According to the Illinois Department of Transportation, over 41,900 people are arrested for driving under the influence across the state each year. Sometimes, such arrests come after drivers are stopped at sobriety checkpoints. Sobriety, or DUI, checkpoints are stops at highly visible locations where the authorities stop motorists and look for signs of impairment. In order to protect themselves from being arrested and facing the resulting consequences, it is important for drivers to understand their rights at such stops.
Typically, the first thing law enforcement officers do at DUI checkpoints is approach stopped vehicles and ask the drivers questions. They will use people's responses to determine whether they should investigate further. Often, motorists answer these questions because they feel obligated to do so. However, this is not the case.

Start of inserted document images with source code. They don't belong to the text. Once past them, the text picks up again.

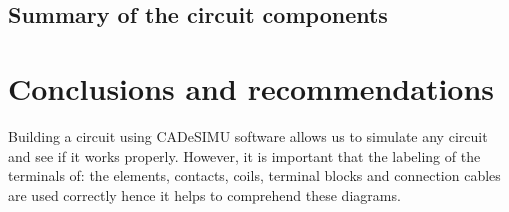 \documentclass[runningheads]{llncs}
\begin{document}
\subsection{Summary of the circuit components}



\section{Conclusions and recommendations}
Building a circuit using CADeSIMU software allows us to simulate any circuit and see if it works properly. However,
it is important that the labeling of the terminals of: the elements, contacts, coils, terminal blocks and connection cables 
are used correctly hence it helps to comprehend these diagrams.



% 
% 
\end{document}
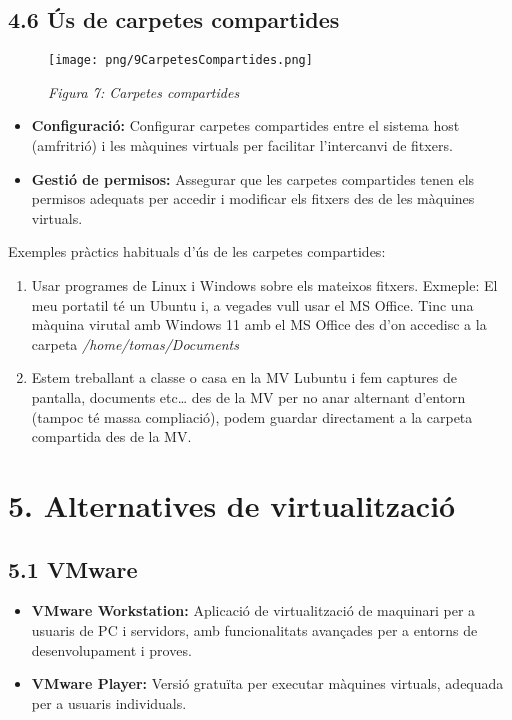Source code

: \documentclass[
  12 pt,
  a4paper,
]{article}
\providecommand{\tightlist}{%
  \setlength{\itemsep}{0pt}\setlength{\parskip}{0pt}}
\begin{document}
\subsection{4.6 Ús de carpetes
compartides}\label{uxfas-de-carpetes-compartides}

\begin{figure}
\centering
\texttt{[image: png/9CarpetesCompartides.png]}
\caption{\emph{Figura 7: Carpetes compartides}}
\end{figure}

\begin{itemize}
\tightlist
\item
  \textbf{Configuració:} Configurar carpetes compartides entre el
  sistema host (amfritrió) i les màquines virtuals per facilitar
  l'intercanvi de fitxers.
\item
  \textbf{Gestió de permisos:} Assegurar que les carpetes compartides
  tenen els permisos adequats per accedir i modificar els fitxers des de
  les màquines virtuals.
\end{itemize}

Exemples pràctics habituals d'ús de les carpetes compartides:

\begin{enumerate}
\def\labelenumi{\arabic{enumi}.}
\item
  Usar programes de Linux i Windows sobre els mateixos fitxers. Exmeple:
  El meu portatil té un Ubuntu i, a vegades vull usar el MS Office. Tinc
  una màquina virutal amb Windows 11 amb el MS Office des d'on accedisc
  a la carpeta \emph{/home/tomas/Documents}
\item
  Estem treballant a classe o casa en la MV Lubuntu i fem captures de
  pantalla, documents etc\ldots{} des de la MV per no anar alternant
  d'entorn (tampoc té massa compliació), podem guardar directament a la
  carpeta compartida des de la MV.
\end{enumerate}

\section{5. Alternatives de
virtualització}\label{alternatives-de-virtualitzaciuxf3}

\subsection{5.1 VMware}\label{vmware}

\begin{itemize}
\tightlist
\item
  \textbf{VMware Workstation:} Aplicació de virtualització de maquinari
  per a usuaris de PC i servidors, amb funcionalitats avançades per a
  entorns de desenvolupament i proves.
\item
  \textbf{VMware Player:} Versió gratuïta per executar màquines
  virtuals, adequada per a usuaris individuals.
\end{itemize}
\end{document}
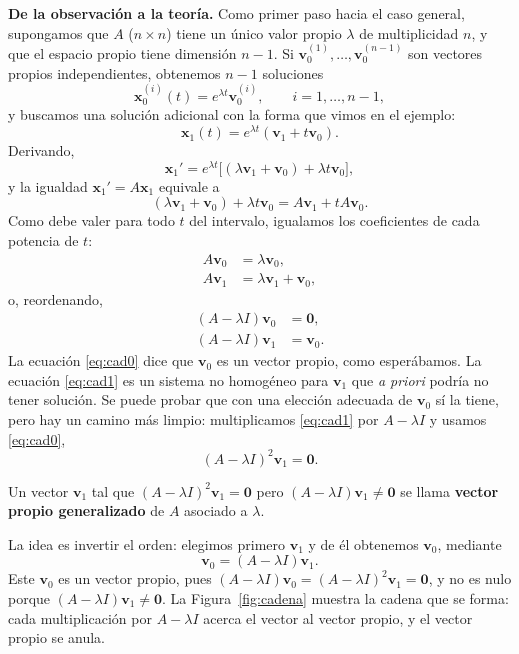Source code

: \textbf{De la observaci\'on a la teor\'ia.} Como primer paso hacia el caso general, supongamos que $A$ ($n\times n$) tiene un \'unico valor propio $\lambda$ de multiplicidad $n$, y que el espacio propio tiene dimensi\'on $n-1$. Si $\mathbf{v}_0^{(1)}, \dots, \mathbf{v}_0^{(n-1)}$ son vectores propios independientes, obtenemos $n-1$ soluciones
\[
\mathbf{x}_0^{(i)}(t) = e^{\lambda t}\mathbf{v}_0^{(i)}, \qquad i = 1, \dots, n - 1,
\]
y buscamos una soluci\'on adicional con la forma que vimos en el ejemplo:
\[
\mathbf{x}_1(t) = e^{\lambda t}(\mathbf{v}_1 + t\mathbf{v}_0).
\]
Derivando,
\[
\mathbf{x}_1' = e^{\lambda t}\big[(\lambda\mathbf{v}_1 + \mathbf{v}_0) + \lambda t\mathbf{v}_0\big],
\]
y la igualdad $\mathbf{x}_1' = A\mathbf{x}_1$ equivale a
\[
(\lambda\mathbf{v}_1 + \mathbf{v}_0) + \lambda t\mathbf{v}_0 = A\mathbf{v}_1 + t A\mathbf{v}_0.
\]
Como debe valer para todo $t$ del intervalo, igualamos los coeficientes de cada potencia de $t$:
\begin{align*}
A\mathbf{v}_0 &= \lambda\mathbf{v}_0, \\
A\mathbf{v}_1 &= \lambda\mathbf{v}_1 + \mathbf{v}_0,
\end{align*}
o, reordenando,
\begin{align}
(A - \lambda I)\mathbf{v}_0 &= \mathbf{0}, \label{eq:cad0}\\
(A - \lambda I)\mathbf{v}_1 &= \mathbf{v}_0. \label{eq:cad1}
\end{align}
La ecuaci\'on \eqref{eq:cad0} dice que $\mathbf{v}_0$ es un vector propio, como esper\'abamos. La ecuaci\'on \eqref{eq:cad1} es un sistema no homog\'eneo para $\mathbf v_1$ que \emph{a priori} podr\'ia no tener soluci\'on. Se puede probar que con una elecci\'on adecuada de $\mathbf v_0$ s\'i la tiene, pero hay un camino m\'as limpio: multiplicamos \eqref{eq:cad1} por $A-\lambda I$ y usamos \eqref{eq:cad0},
\begin{equation}\label{eq:cad2}
(A - \lambda I)^2\mathbf{v}_1 = \mathbf{0}.
\end{equation}

\begin{definition}
Un vector $\mathbf v_1$ tal que $(A-\lambda I)^2\mathbf v_1=\mathbf 0$ pero $(A-\lambda I)\mathbf v_1\neq\mathbf 0$ se llama \textbf{vector propio generalizado} de $A$ asociado a $\lambda$.
\end{definition}

La idea es invertir el orden: elegimos primero $\mathbf v_1$ y de \'el obtenemos $\mathbf v_0$, mediante
\[
\mathbf{v}_0 = (A - \lambda I)\mathbf{v}_1.
\]
Este $\mathbf v_0$ es un vector propio, pues $(A - \lambda I)\mathbf{v}_0 = (A - \lambda I)^2\mathbf{v}_1 = \mathbf{0}$, y no es nulo porque $(A-\lambda I)\mathbf v_1\neq\mathbf 0$. La Figura~\ref{fig:cadena} muestra la cadena que se forma: cada multiplicaci\'on por $A-\lambda I$ acerca el vector al vector propio, y el vector propio se anula.

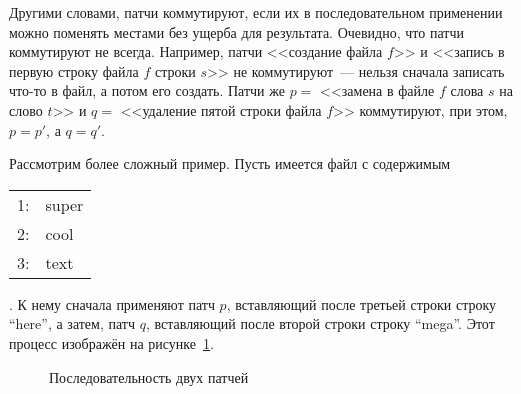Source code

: Другими словами, патчи коммутируют, если их в последовательном
применении можно поменять местами без ущерба для результата.
Очевидно, что патчи коммутируют не всегда. Например, патчи <<создание
файла $f$>> и <<запись в первую строку файла $f$ строки $s$>> не
коммутируют~--- нельзя сначала записать что-то в файл, а потом его
создать. Патчи же $p = $ <<замена в файле $f$ слова $s$ на слово $t$>>
и $q = $ <<удаление пятой строки файла $f$>> коммутируют, при этом, $p
= p'$, а $q = q'$. 

Рассмотрим более сложный пример. Пусть имеется файл с содержимым 
\begin{tabular}{|r|l|}
  \hline
  1: & super \\
  2: & cool \\
  3: & text \\
  \hline
\end{tabular}. 
К нему сначала применяют патч $p$, вставляющий после
третьей строки строку ``here'', а
затем, патч $q$, вставляющий после второй строки строку ``mega''. 
Этот процесс изображён на рисунке~\ref{fig:commute-before}.

\begin{figure}
  \centering
  \caption{Последовательность двух патчей}
  \label{fig:commute-before}
\end{figure}

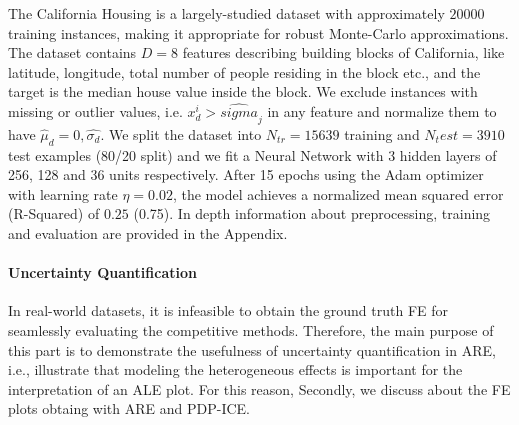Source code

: \documentclass[twoside]{article}
\begin{document}
The California Housing is a largely-studied dataset with approximately
\(20000\) training instances, making it appropriate for robust
Monte-Carlo approximations. The dataset contains \(D=8\) features
describing building blocks of California, like latitude, longitude,
total number of people residing in the block etc., and the target is
the median house value inside the block. We exclude instances with
missing or outlier values, i.e. \(x_d^i > \hat{sigma}_j\) in any
feature and normalize them to have
\(\hat{\mu}_d = 0, \hat{\sigma_d}\). We split the dataset into
\(N_{tr} = 15639\) training and \(N_test = 3910\) test examples (80/20
split) and we fit a Neural Network with 3 hidden layers of 256, 128
and 36 units respectively. After 15 epochs using the Adam optimizer
with learning rate \(\eta = 0.02\), the model achieves a normalized
mean squared error (R-Squared) of \(0.25\) (0.75). In depth information
about preprocessing, training and evaluation are provided in the
Appendix.

\paragraph{Uncertainty Quantification}

In real-world datasets, it is infeasible to obtain the ground truth FE
for seamlessly evaluating the competitive methods. Therefore, the main
purpose of this part is to demonstrate the usefulness of uncertainty
quantification in ARE, i.e., illustrate that modeling the
heterogeneous effects is important for the interpretation of an ALE
plot. For this reason, Secondly, we discuss about the FE plots obtaing with ARE and
PDP-ICE.
\end{document}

Drivers at sobriety checkpoints may refuse to speak with law enforcement officers and choose to keep their windows rolled up. They may present the authorities with a card stating their desire to exercise their constitutional rights. This includes the right to consult with an attorney before they answer questions and being allowed to go on their way if they are not being arrested.
Performing field sobriety tests
If the authorities suspect drivers are impaired, they may ask them to perform field sobriety tests. Although they may feel like they have no choice, motorists are not required to perform these tests. Sometimes, law enforcement officers may neglect to inform drivers of their right to refuse when they ask them to perform field sobriety tests.
It is important for drivers to understand that refusing field sobriety tests does not guarantee they will not be arrested for DUI. Rather, this may simply make it more difficult for the authorities to prove their cases. If motorists have not had anything to drink, however, performing field sobriety tests may help them prove to law enforcement they should be allowed to continue on their way.
Submitting to breath tests
Before a driver receives a ticket or is arrested, they are able to refuse preliminary breath tests with no consequences. Once motorists have received a ticket or been placed under arrest, however, Illinois state law requires drivers to submit to chemical testing. They may still refuse at this point, but doing so carries consequences.
Motorists who refuse chemical testing, including breath tests, are subject to a driver's license suspension of at least one year. This is in addition to the penalties that might be levied as a result of a DUI conviction. Furthermore, their refusal may be used as evidence against them during criminal proceedings.
Obtaining legal representation
Driving under the influence is considered a serious offense in Illinois and carries penalties with a potentially lasting impact. The decisions people make from the time they are stopped could have a significant effect on the outcome of their cases. In order to ensure their rights are upheld, it may be of benefit for those who have been arrested for DUI to consult with an attorney. A lawyer may help them understand their options and defend them against the charges they are facing.